TASK: In this exercise, retype exactly the lines from the start of the entries through the line bearing "finite element polynomial", leaving every picture out.

--- RAW DATA Enclosed Below ---

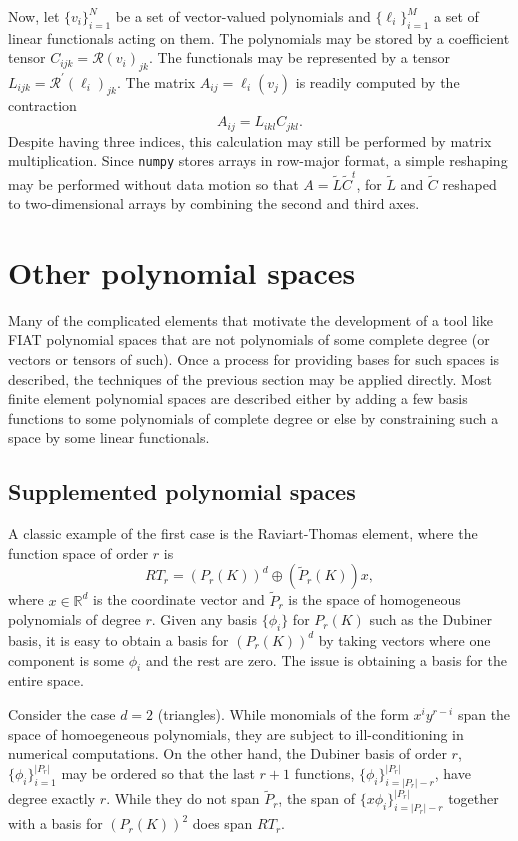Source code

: Now, let \( \{ v_i \}_{i=1}^N \) be a set of vector-valued polynomials
and \( \{ \ell_i \}_{i=1}^M \) a set of linear functionals acting on
them.  The polynomials may be stored by a coefficient tensor \(
C_{ijk} = \mathcal{R}(v_i)_{jk} \).  The functionals may be
represented by a tensor \( L_{ijk} = \mathcal{R}^\prime(\ell_i)_{jk}
\).  The matrix \( A_{ij} = \ell_i(v_j) \) is readily computed by the
contraction
\[
A_{ij} = L_{ikl} C_{jkl}.
\]
Despite having three indices, this calculation may still be performed by
matrix multiplication.  Since \texttt{numpy} stores arrays in row-major
format, a simple reshaping may be performed without data motion
so that \( A = \tilde{L} \tilde{C}^t \), for \( \tilde{L} \) and \(
\tilde{C} \) reshaped to two-dimensional arrays by combining the
second and third axes.



\section{Other polynomial spaces}
Many of the complicated elements that motivate the development of a
tool like FIAT polynomial spaces that are not polynomials of
some complete degree (or vectors or tensors of such).   Once
a process for providing bases for such spaces is described, the
techniques of the previous section may be applied directly.  Most
finite element polynomial spaces are described either by adding a few
basis functions to some polynomials of complete degree or else by
constraining such a space by some linear functionals.

\subsection{Supplemented polynomial spaces}
A classic example of the first case is the Raviart-Thomas element,
where the function space of order \(r \) is
\[
RT_r = \left( P_r(K) \right)^d \oplus \left( \tilde{P}_r(K) \right) x,
\]
where \( x \in \mathbb{R}^d \) is the coordinate vector and
\( \tilde{P}_r \) is the space of homogeneous polynomials of degree \(
r \).  
Given any basis \( \{ \phi_i \} \) for \( P_r(K) \) such as the
Dubiner basis, it is easy to obtain a basis for \( (P_r(K))^d \) by
taking vectors where one component is some \( \phi_i \) and the rest
are zero.  The issue is obtaining a basis for the entire space.

Consider the case \( d = 2 \) (triangles).  While monomials of the
form
\(
x^i y^{r-i}
\) span the space of homoegeneous
polynomials, they are subject to ill-conditioning in numerical computations.
On the other hand, the Dubiner basis 
of order \( r \), \( \{ \phi_i \}_{i=1}^{|P_r|} \) 
may be ordered so that the last \( r + 1 \) functions,
\( \{ \phi_i \}_{i=|P_r|-r}^{|P_r|} \), have degree exactly \( r \).
While they do not span \( \tilde{P}_r \), the span of 
\( \{ x \phi_i \}_{i=|P_r|-r}^{|P_r|} \) together with a basis for \(
(P_r(K))^2 \) does span \( RT_r \).

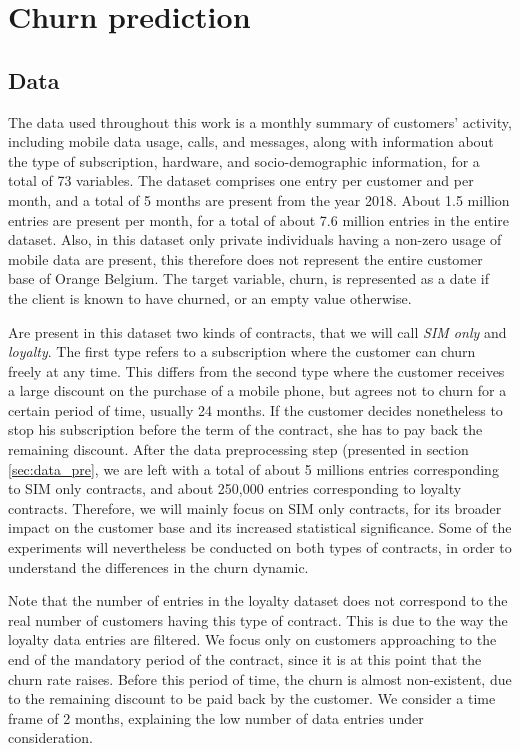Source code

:\chapter{Churn prediction}
\label{ch:churn}

\section{Data}
\label{sec:churn_data}

The data used throughout this work is a monthly summary of customers' activity,
including mobile data usage, calls, and messages, along with information about
the type of subscription, hardware, and socio-demographic information, for a
total of 73 variables. The dataset comprises one entry per customer and per
month, and a total of 5 months are present from the year 2018. About 1.5 million
entries are present per month, for a total of about 7.6 million entries in the
entire dataset. Also, in this dataset only private individuals having a non-zero
usage of mobile data are present, this therefore does not represent the entire
customer base of Orange Belgium. The target variable, churn, is represented as a
date if the client is known to have churned, or an empty value otherwise.

Are present in this dataset two kinds of contracts, that we will call \emph{SIM
only} and \emph{loyalty}. The first type refers to a subscription where the
customer can churn freely at any time. This differs from the second type where
the customer receives a large discount on the purchase of a mobile phone, but
agrees not to churn for a certain period of time, usually 24 months. If the
customer decides nonetheless to stop his subscription before the term of the
contract, she has to pay back the remaining discount. After the data
preprocessing step (presented in section \ref{sec:data_pre}, we are left with a
total of about 5 millions entries corresponding to SIM only contracts, and about
250,000 entries corresponding to loyalty contracts. Therefore, we will mainly
focus on SIM only contracts, for its broader impact on the customer base and its
increased statistical significance. Some of the experiments will nevertheless be
conducted on both types of contracts, in order to understand the differences in
the churn dynamic.

Note that the number of entries in the loyalty dataset does not correspond to
the real number of customers having this type of contract. This is due to the
way the loyalty data entries are filtered. We focus only on customers
approaching to the end of the mandatory period of the contract, since it is at
this point that the churn rate raises. Before this period of time, the churn is
almost non-existent, due to the remaining discount to be paid back by the
customer. We consider a time frame of 2 months, explaining the low number of
data entries under consideration.


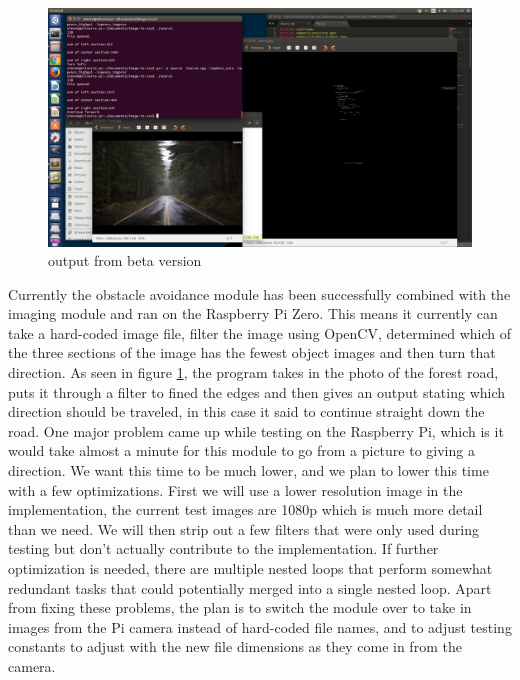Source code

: \documentclass[10pt,letterpaper,onecolumn,draftclsnofoot,journal]{IEEEtran}
\begin{document}
\begin{figure}[H]
	\centering
	\includegraphics[scale = .25]{demo.png}
	\caption{output from beta version}
	\label{fig:beta}
\end{figure}
\par
Currently the obstacle avoidance module has been successfully combined with the imaging module and ran on the Raspberry Pi Zero. This means it currently can take a hard-coded image file, filter the image using OpenCV, determined which of the three sections of the image has the fewest object images and then turn that direction. As seen in figure \ref{fig:beta}, the program takes in the photo of the forest road, puts it through a filter to fined the edges and then gives an output stating which direction should be traveled, in this case it said to continue straight down the road. One major problem came up while testing on the Raspberry Pi, which is it would take almost a minute for this module to go from a picture to giving a direction. We want this time to be much lower, and we plan to lower this time with a few optimizations. First we will use a lower resolution image in the implementation, the current test images are 1080p which is much more detail than we need. We will then strip out a few filters that were only used during testing but don't actually contribute to the implementation. If further optimization is needed, there are multiple nested loops that perform somewhat redundant tasks that could potentially merged into a single nested loop. Apart from fixing these problems, the plan is to switch the module over to take in images from the Pi camera instead of hard-coded file names, and to adjust testing constants to adjust with the new file dimensions as they come in from the camera.
\end{document}
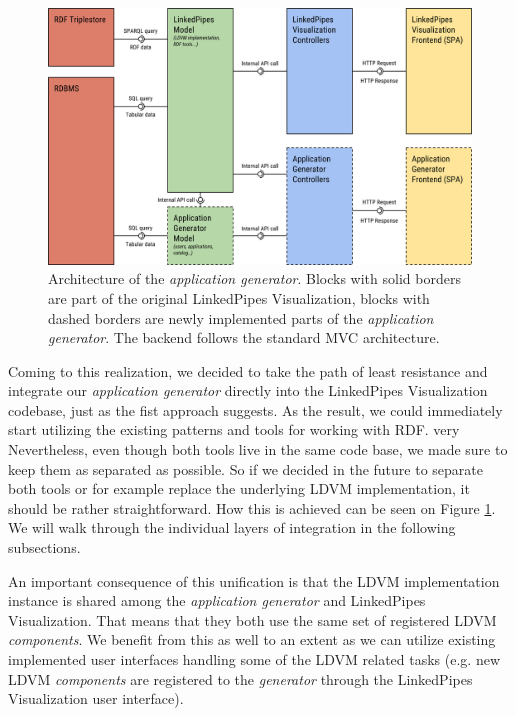 \begin{figure}
	\centering
	\includegraphics[width=140mm]{img/04_application_generator_architecture.png}
	\caption{Architecture of the \emph{application generator}. Blocks with solid borders are part of the original LinkedPipes Visualization, blocks with dashed borders are newly implemented parts of the \emph{application generator}. The backend follows the standard MVC architecture.} 
	\label{fig:proposed-application-generator-architecture}
\end{figure}

Coming to this realization, we decided to take the path of least resistance and integrate our \emph{application generator} directly into the LinkedPipes Visualization codebase, just as the fist approach suggests. As the result, we could immediately start utilizing the existing patterns and tools for working with RDF. 
very
Nevertheless, even though both tools live in the same code base, we made sure to keep them as separated as possible. So if we decided in the future to separate both tools or for example replace the underlying LDVM implementation, it should be rather straightforward. How this is achieved can be seen on Figure \ref{fig:proposed-application-generator-architecture}. We will walk through the individual layers of integration in the following subsections.

An important consequence of this unification is that the LDVM implementation instance is shared among the \emph{application generator} and LinkedPipes Visualization. That means that they both use the same set of registered LDVM \emph{components}. We benefit from this as well to an extent as we can utilize existing implemented user interfaces handling some of the LDVM related tasks (e.g. new LDVM \emph{components} are registered to the \emph{generator} through the LinkedPipes Visualization user interface).

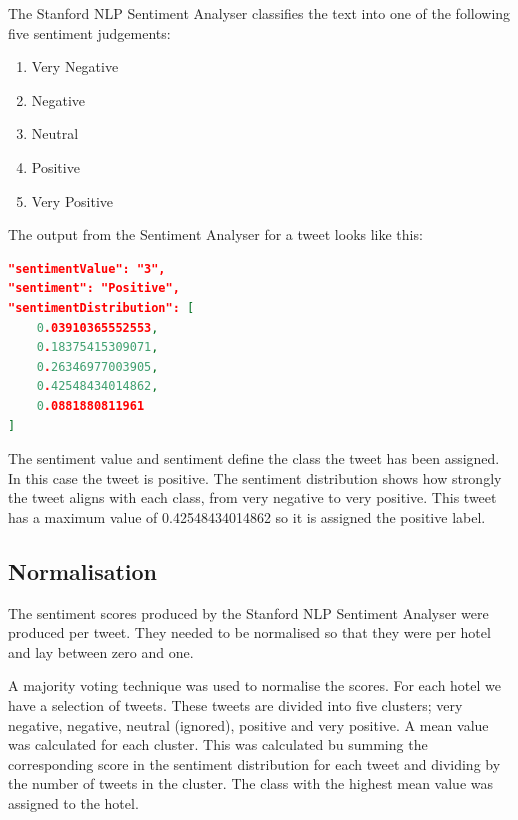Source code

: 
The Stanford NLP Sentiment Analyser classifies the text into one of the following five sentiment judgements: 
\begin{enumerate}
    \item Very Negative
    \item Negative
    \item Neutral
    \item Positive
    \item Very Positive
\end{enumerate}

The output from the Sentiment Analyser for a tweet looks like this:

\begin{lstlisting}[caption={Output from Stanford NLP Sentiment Analyser},
captionpos=b,label=lst:stanfordoutput,language=json,firstnumber=1]
"sentimentValue": "3",
"sentiment": "Positive",
"sentimentDistribution": [
    0.03910365552553,
    0.18375415309071,
    0.26346977003905,
    0.42548434014862,
    0.0881880811961
]
\end{lstlisting}

The sentiment value and sentiment define the class the tweet has been assigned. In this case the tweet is positive. The sentiment distribution shows how strongly the tweet aligns with each class, from very negative to very positive. This tweet has a maximum value of 0.42548434014862 so it is assigned the positive label.

\subsection*{Normalisation}

The sentiment scores produced by the Stanford NLP Sentiment Analyser were produced per tweet. They needed to be normalised so that they were per hotel and lay between zero and one.

A majority voting technique was used to normalise the scores. For each hotel we have a selection of tweets. These tweets are divided into five clusters; very negative, negative, neutral (ignored), positive and very positive. A mean value was calculated for each cluster. This was calculated bu summing the corresponding score in the sentiment distribution for each tweet and dividing by the number of tweets in the cluster. The class with the highest mean value was assigned to the hotel.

--- End of Enclosed RAW DATA ---

ANSWER BOX:
Source code

: Now, let \( \{ v_i \}_{i=1}^N \) be a set of vector-valued polynomials
and \( \{ \ell_i \}_{i=1}^M \) a set of linear functionals acting on
them.  The polynomials may be stored by a coefficient tensor \(
C_{ijk} = \mathcal{R}(v_i)_{jk} \).  The functionals may be
represented by a tensor \( L_{ijk} = \mathcal{R}^\prime(\ell_i)_{jk}
\).  The matrix \( A_{ij} = \ell_i(v_j) \) is readily computed by the
contraction
\[
A_{ij} = L_{ikl} C_{jkl}.
\]
Despite having three indices, this calculation may still be performed by
matrix multiplication.  Since \texttt{numpy} stores arrays in row-major
format, a simple reshaping may be performed without data motion
so that \( A = \tilde{L} \tilde{C}^t \), for \( \tilde{L} \) and \(
\tilde{C} \) reshaped to two-dimensional arrays by combining the
second and third axes.



\section{Other polynomial spaces}
Many of the complicated elements that motivate the development of a
tool like FIAT polynomial spaces that are not polynomials of
some complete degree (or vectors or tensors of such).   Once
a process for providing bases for such spaces is described, the
techniques of the previous section may be applied directly.  Most
finite element polynomial spaces are described either by adding a few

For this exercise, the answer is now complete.